Given data:
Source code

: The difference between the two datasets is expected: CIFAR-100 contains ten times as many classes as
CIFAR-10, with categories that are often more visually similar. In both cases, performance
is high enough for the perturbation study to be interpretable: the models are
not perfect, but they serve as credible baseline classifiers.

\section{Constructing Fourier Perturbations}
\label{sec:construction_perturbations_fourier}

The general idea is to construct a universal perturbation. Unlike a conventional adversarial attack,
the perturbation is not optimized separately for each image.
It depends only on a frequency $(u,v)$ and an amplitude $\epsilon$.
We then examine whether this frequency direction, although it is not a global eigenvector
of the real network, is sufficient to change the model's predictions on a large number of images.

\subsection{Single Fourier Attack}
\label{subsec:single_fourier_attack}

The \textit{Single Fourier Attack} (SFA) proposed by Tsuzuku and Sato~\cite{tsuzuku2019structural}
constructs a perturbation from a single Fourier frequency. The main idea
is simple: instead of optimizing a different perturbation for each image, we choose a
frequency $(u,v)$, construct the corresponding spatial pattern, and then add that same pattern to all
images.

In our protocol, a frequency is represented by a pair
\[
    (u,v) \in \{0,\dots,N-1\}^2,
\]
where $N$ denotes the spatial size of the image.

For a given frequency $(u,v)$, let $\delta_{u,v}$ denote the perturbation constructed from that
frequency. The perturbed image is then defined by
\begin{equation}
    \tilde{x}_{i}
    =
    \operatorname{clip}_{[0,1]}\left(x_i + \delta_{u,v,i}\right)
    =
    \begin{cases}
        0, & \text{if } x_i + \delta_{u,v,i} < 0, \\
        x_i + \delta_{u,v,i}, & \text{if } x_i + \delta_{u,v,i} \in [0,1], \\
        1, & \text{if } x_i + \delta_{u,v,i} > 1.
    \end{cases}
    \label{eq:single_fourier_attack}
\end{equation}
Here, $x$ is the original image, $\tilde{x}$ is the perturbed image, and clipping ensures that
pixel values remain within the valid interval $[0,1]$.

Directions for this task: Across the records above, return every line that contains the word "cases".

Response to this exercise:
CIFAR-10, with categories that are often more visually similar. In both cases, performance
    \begin{cases}
    \end{cases}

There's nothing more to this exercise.